James Heartfield Heartfield at blueyonder.co.uk
Thu Feb 5 16:24:43 PST 2009


Doug writes: Re: the bizarre claim that "models" are alien to Marx(ism), take a look at table 2.1 of Grossman's "breakdown" chapter: <http://www.marxists.org/archive/grossman/1929/breakdown/ch02.htm>.

It is one thing to argue with the claim that models are alien to Marxism, but to say that it is bizarre, is, well, bizarre. It is not bizarre; it is an argument that you don't accept.

Grossman's extension of Bauer's 'reproduction scheme' caused a lot of misunderstanding of Grossman's argument. For the sake of argument, Grossman extended Bauer's version of Marx's 'schema' of reproduction (incidentally, the schema of reproduction in volume II are the closest to a model in marx's theoretical reconstruction of capital, which is why he is rather apologetic about using them).

Bauer's reproduction schemes themselves are a messy confusion. Marx abstracts from, or sets aside the impact of accumulation on profits in the reproduction schema to show that beyond the ratio of surplus value to Capital, there are distinct limits to the proportions of the two (main) departments of capitalist production, production of means of consumption, and production of means of production. These limits are entirely to do with the necessary proportionality of the output of these two departments to the proportions of variable to constant capital. Marx's schema were widely misunderstood because he seemed to show that capitalist production had no limits. All that he really showed in the reproduction schema was that SETTING ASIDE THE FALLING RATIO OF SURPLUS VALUE TO TOTAL CAPITAL ADVANCED it was possible to extend reproduction into the future indefinitely, so long as the correct proportions between the two departments obtained. I.e. Marx was showing that the limit to capitalist accumulation WAS THE THE FALLING RATIO OF SURPLUS VALUE TO TOTAL CAPITAL ADVANCED.
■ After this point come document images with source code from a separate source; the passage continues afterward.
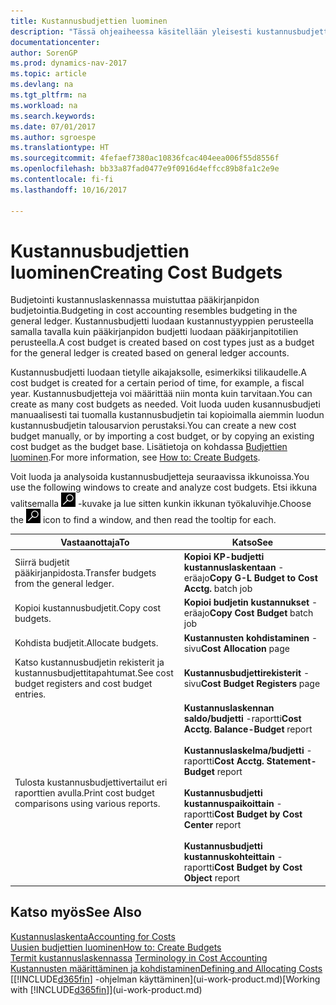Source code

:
 ```yaml
---
title: Kustannusbudjettien luominen
description: "Tässä ohjeaiheessa käsitellään yleisesti kustannusbudjettien luontia ja analysointia."
documentationcenter: 
author: SorenGP
ms.prod: dynamics-nav-2017
ms.topic: article
ms.devlang: na
ms.tgt_pltfrm: na
ms.workload: na
ms.search.keywords: 
ms.date: 07/01/2017
ms.author: sgroespe
ms.translationtype: HT
ms.sourcegitcommit: 4fefaef7380ac10836fcac404eea006f55d8556f
ms.openlocfilehash: bb33a87fad0477e9f0916d4effcc89b8fa1c2e9e
ms.contentlocale: fi-fi
ms.lasthandoff: 10/16/2017

---
```

# <a name="creating-cost-budgets"></a><span data-ttu-id="2bf83-103">Kustannusbudjettien luominen</span><span class="sxs-lookup"><span data-stu-id="2bf83-103">Creating Cost Budgets</span></span>
<span data-ttu-id="2bf83-104">Budjetointi kustannuslaskennassa muistuttaa pääkirjanpidon budjetointia.</span><span class="sxs-lookup"><span data-stu-id="2bf83-104">Budgeting in cost accounting resembles budgeting in the general ledger.</span></span> <span data-ttu-id="2bf83-105">Kustannusbudjetti luodaan kustannustyyppien perusteella samalla tavalla kuin pääkirjanpidon budjetti  luodaan pääkirjanpitotilien perusteella.</span><span class="sxs-lookup"><span data-stu-id="2bf83-105">A cost budget is created based on cost types just as a budget for the general ledger is created based on general ledger accounts.</span></span>  

<span data-ttu-id="2bf83-106">Kustannusbudjetti luodaan tietylle aikajaksolle, esimerkiksi tilikaudelle.</span><span class="sxs-lookup"><span data-stu-id="2bf83-106">A cost budget is created for a certain period of time, for example, a fiscal year.</span></span> <span data-ttu-id="2bf83-107">Kustannusbudjetteja voi määrittää niin monta kuin tarvitaan.</span><span class="sxs-lookup"><span data-stu-id="2bf83-107">You can create as many cost budgets as needed.</span></span> <span data-ttu-id="2bf83-108">Voit luoda uuden kusannusbudjeti manuaalisesti tai tuomalla kustannusbudjetin tai kopioimalla aiemmin luodun kustannusbudjetin talousarvion perustaksi.</span><span class="sxs-lookup"><span data-stu-id="2bf83-108">You can create a new cost budget manually, or by importing a cost budget, or by copying an existing cost budget as the budget base.</span></span> <span data-ttu-id="2bf83-109">Lisätietoja on kohdassa [Budjettien luominen](finance-how-create-budgets.md).</span><span class="sxs-lookup"><span data-stu-id="2bf83-109">For more information, see [How to: Create Budgets](finance-how-create-budgets.md).</span></span>

<span data-ttu-id="2bf83-110">Voit luoda ja analysoida kustannusbudjetteja seuraavissa ikkunoissa.</span><span class="sxs-lookup"><span data-stu-id="2bf83-110">You use the following windows to create and analyze cost budgets.</span></span> <span data-ttu-id="2bf83-111">Etsi ikkuna valitsemalla ![Etsi sivu tai raportti](media/ui-search/search_small.png "Etsi sivu tai raportti -kuvake") -kuvake ja lue sitten kunkin ikkunan työkaluvihje.</span><span class="sxs-lookup"><span data-stu-id="2bf83-111">Choose the ![Search for Page or Report](media/ui-search/search_small.png "Search for Page or Report icon") icon to find a window, and then read the tooltip for each.</span></span>

|<span data-ttu-id="2bf83-112">Vastaanottaja</span><span class="sxs-lookup"><span data-stu-id="2bf83-112">To</span></span>|<span data-ttu-id="2bf83-113">Katso</span><span class="sxs-lookup"><span data-stu-id="2bf83-113">See</span></span>|  
|--------|---------|  
|<span data-ttu-id="2bf83-114">Siirrä budjetit pääkirjanpidosta.</span><span class="sxs-lookup"><span data-stu-id="2bf83-114">Transfer budgets from the general ledger.</span></span>|<span data-ttu-id="2bf83-115">**Kopioi KP-budjetti kustannuslaskentaan** -eräajo</span><span class="sxs-lookup"><span data-stu-id="2bf83-115">**Copy G-L Budget to Cost Acctg.** batch job</span></span>|  
|<span data-ttu-id="2bf83-116">Kopioi kustannusbudjetit.</span><span class="sxs-lookup"><span data-stu-id="2bf83-116">Copy cost budgets.</span></span>|<span data-ttu-id="2bf83-117">**Kopioi budjetin kustannukset** -eräajo</span><span class="sxs-lookup"><span data-stu-id="2bf83-117">**Copy Cost Budget** batch job</span></span>|  
|<span data-ttu-id="2bf83-118">Kohdista budjetit.</span><span class="sxs-lookup"><span data-stu-id="2bf83-118">Allocate budgets.</span></span>|<span data-ttu-id="2bf83-119">**Kustannusten kohdistaminen** -sivu</span><span class="sxs-lookup"><span data-stu-id="2bf83-119">**Cost Allocation** page</span></span>|  
|<span data-ttu-id="2bf83-120">Katso kustannusbudjetin rekisterit ja kustannusbudjettitapahtumat.</span><span class="sxs-lookup"><span data-stu-id="2bf83-120">See cost budget registers and cost budget entries.</span></span>|<span data-ttu-id="2bf83-121">**Kustannusbudjettirekisterit** -sivu</span><span class="sxs-lookup"><span data-stu-id="2bf83-121">**Cost Budget Registers** page</span></span>|  
|<span data-ttu-id="2bf83-122">Tulosta kustannusbudjettivertailut eri raporttien avulla.</span><span class="sxs-lookup"><span data-stu-id="2bf83-122">Print cost budget comparisons using various reports.</span></span>|<span data-ttu-id="2bf83-123">**Kustannuslaskennan saldo/budjetti** -raportti</span><span class="sxs-lookup"><span data-stu-id="2bf83-123">**Cost Acctg. Balance-Budget** report</span></span><br /><br /> <span data-ttu-id="2bf83-124">**Kustannuslaskelma/budjetti** -raportti</span><span class="sxs-lookup"><span data-stu-id="2bf83-124">**Cost Acctg. Statement-Budget** report</span></span><br /><br /> <span data-ttu-id="2bf83-125">**Kustannusbudjetti kustannuspaikoittain** -raportti</span><span class="sxs-lookup"><span data-stu-id="2bf83-125">**Cost Budget by Cost Center** report</span></span><br /><br /> <span data-ttu-id="2bf83-126">**Kustannusbudjetti kustannuskohteittain** -raportti</span><span class="sxs-lookup"><span data-stu-id="2bf83-126">**Cost Budget by Cost Object** report</span></span>|  

## <a name="see-also"></a><span data-ttu-id="2bf83-127">Katso myös</span><span class="sxs-lookup"><span data-stu-id="2bf83-127">See Also</span></span>  
[<span data-ttu-id="2bf83-128">Kustannuslaskenta</span><span class="sxs-lookup"><span data-stu-id="2bf83-128">Accounting for Costs</span></span>](finance-manage-cost-accounting.md)  
[<span data-ttu-id="2bf83-129">Uusien budjettien luominen</span><span class="sxs-lookup"><span data-stu-id="2bf83-129">How to: Create Budgets</span></span>](finance-how-create-budgets.md)  
<span data-ttu-id="2bf83-130">[Termit kustannuslaskennassa](finance-terminology-in-cost-accounting.md) </span><span class="sxs-lookup"><span data-stu-id="2bf83-130">[Terminology in Cost Accounting](finance-terminology-in-cost-accounting.md) </span></span>  
[<span data-ttu-id="2bf83-131">Kustannusten määrittäminen ja kohdistaminen</span><span class="sxs-lookup"><span data-stu-id="2bf83-131">Defining and Allocating Costs</span></span>](finance-define-and-allocate-costs.md)  
<span data-ttu-id="2bf83-132">[[!INCLUDE[d365fin](includes/d365fin_md.md)] -ohjelman käyttäminen](ui-work-product.md)</span><span class="sxs-lookup"><span data-stu-id="2bf83-132">[Working with [!INCLUDE[d365fin](includes/d365fin_md.md)]](ui-work-product.md)</span></span>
Bauer confused the issue by putting the ratio of surplus value to capital advanced back into the schema of production. Thereby he demonstrates that capitalist accumulation can go on indefinitely. Grossman, for a joke, really, showed that even if you did follow Bauer's method, then breakdown would occur (in the 34th year, if memory serves me). But Grossman's playful extension of Bauer's schemes of reproduction was widely assumed to be an attempt to demonstrate, through the schema, that capitalism had a definite shelf life. That was a misunderstanding. Grossman was only trying to point out that EVEN ON BAUER'S OWN TERMS he could not show that accumulation would continue indefinitely. But that was not Grossman's proof of the inevitability of breakdown, which was the conventional marxist one of the falling rate of profit consequent on the overaccumulation of capital. The general view that Grossman was trying to prove the inevitability of breakdown through the schemes of production is a confusion that he sowed, by his somewhat self-indulgent showing off.

All of which demonstrates not the centrality of model-making to Marxist social theory, but the problematic character of model-making for Marxist social theory.